OUR FIRST CONTESTANT IS FROM LOVELY NOVA SCOTIA ….
Canadian singer-songwriter Jill Barber had until recently been living in the remote Atlantic coast province of Nova Scotia. But how much attention had she been paying? We thought we’d test her out with some questions.
What is the population of Nova Scotia?
"Am I allowed to use Google?" asks Barber with a note of panic. Hell no, that's what we’re using.
"Um, let me think. 150,000," she says more in hope than certainty. "250,000?”
The correct answer is approximately 950,000. I'm afraid we will have to deduct $20.
"$20?”
Yes, you lose $20 for every incorrect answer. Did I not say that at the beginning? What is the highest point of Nova Scotia?
"I don't know, maybe somewhere on Cape Breton Island.”
Ok, she now owes $40. The correct answer is White Hill.
To spare her touring budget we will now conclude the quiz portion of this interview.
Anyway, Nova Scotia was old news, these days Barber lives in Vancouver - "and I know even less about this place" – and in the grand tradition of poets and songwriters, it is love which took her there.
"That's generally what motivates me to move any place," she chuckles.
Clearly romance matters. In all its forms. While her third album, 2006’s blend of country, folk and old-style swing pop, For All Time, has just been released in Australia, back home there is a newer one called Chances.
This time Barber’s taken the hint of pre-rock 'n' roll popular song that you hear on For All Time (think the 1940s, big microphones, small orchestras) and turned it into a full-blown affair.
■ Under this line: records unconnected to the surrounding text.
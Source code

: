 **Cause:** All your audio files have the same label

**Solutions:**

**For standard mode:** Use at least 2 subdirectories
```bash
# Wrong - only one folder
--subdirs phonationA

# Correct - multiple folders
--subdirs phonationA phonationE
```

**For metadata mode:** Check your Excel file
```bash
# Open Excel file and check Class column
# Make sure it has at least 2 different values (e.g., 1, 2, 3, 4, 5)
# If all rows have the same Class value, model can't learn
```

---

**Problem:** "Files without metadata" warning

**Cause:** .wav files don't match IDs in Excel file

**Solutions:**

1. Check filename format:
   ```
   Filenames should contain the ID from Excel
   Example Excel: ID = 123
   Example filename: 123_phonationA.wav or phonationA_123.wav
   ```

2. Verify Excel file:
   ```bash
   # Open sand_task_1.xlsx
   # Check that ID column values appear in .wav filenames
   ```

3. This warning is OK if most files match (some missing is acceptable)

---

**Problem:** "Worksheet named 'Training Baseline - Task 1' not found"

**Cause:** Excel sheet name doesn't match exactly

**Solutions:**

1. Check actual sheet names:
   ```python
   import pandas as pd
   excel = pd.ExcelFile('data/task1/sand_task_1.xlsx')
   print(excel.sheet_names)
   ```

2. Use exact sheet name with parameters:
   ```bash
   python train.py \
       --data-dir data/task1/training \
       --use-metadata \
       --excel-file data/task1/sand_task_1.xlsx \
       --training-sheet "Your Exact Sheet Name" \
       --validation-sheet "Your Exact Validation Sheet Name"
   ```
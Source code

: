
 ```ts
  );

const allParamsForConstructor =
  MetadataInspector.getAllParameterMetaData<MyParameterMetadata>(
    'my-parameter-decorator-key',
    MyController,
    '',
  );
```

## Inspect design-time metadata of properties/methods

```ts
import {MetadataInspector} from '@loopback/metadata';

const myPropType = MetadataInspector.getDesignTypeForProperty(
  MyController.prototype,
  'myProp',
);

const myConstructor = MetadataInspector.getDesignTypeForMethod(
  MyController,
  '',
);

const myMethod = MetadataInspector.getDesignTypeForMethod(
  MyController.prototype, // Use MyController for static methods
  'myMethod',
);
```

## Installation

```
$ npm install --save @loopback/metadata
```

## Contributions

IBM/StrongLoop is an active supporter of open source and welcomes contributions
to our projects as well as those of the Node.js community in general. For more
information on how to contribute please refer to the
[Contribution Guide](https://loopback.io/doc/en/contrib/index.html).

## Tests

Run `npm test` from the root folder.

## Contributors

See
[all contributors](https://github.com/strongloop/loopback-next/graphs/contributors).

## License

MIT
"I'm a romantic person so I've always been attracted to a lot of the old classic romantic songs,” she says. “In a way I feel romance is lost on a lot of modern music. In a sense I'm nostalgic for a time that I never knew where it was acceptable to be unabashedly romantic."
That “golden period” would have seen Barber the singer performing songs written by professional songwriters but in returning to that style, Barber the writer has chosen to skip the standards and continue penning her own material.
"I think eventually somebody has to write new standards. We can't just sing the same old songs over and over again, as wonderful as they are" Barber says.
"As a songwriter I didn't want to take the easy way out, I wanted to challenge myself to write songs that had that timeless quality that I love about that old music and that's the challenge that I set myself not just on this new record but my old ones as well."
She shares a love of the past and an appreciation for the quality of new songwriting with another Canadian, Ron Sexsmith, with whom she wrote several songs for Chances (“Isn’t he wonderful?” she gushes. Yes, he is.) Closer to home, another of her collaborators is her older brother and rootsy singer-songwriter, Matthew, with whom she is touring Australia this month.
Siblings on the road? It must end in tears, right? However, if you're looking for some Noel vs Liam Gallagher-style family tussling here you’ll be disappointed. They don't call the tour the Sibling Revelry Tour for nothing.
“We understand each other and it's really wonderful. I'm so privileged to have such a close ally in this business and someone who is also my best friend."
Oh please, stop it. You are making every music journalist cry into their free drink.
"We get along, we always have. I've always been a troublemaker but try as I might to pick a fight he never falls for it. We're just very close. Sorry."
Sounds like a 1940s movie. Guess we know who could do the soundtrack.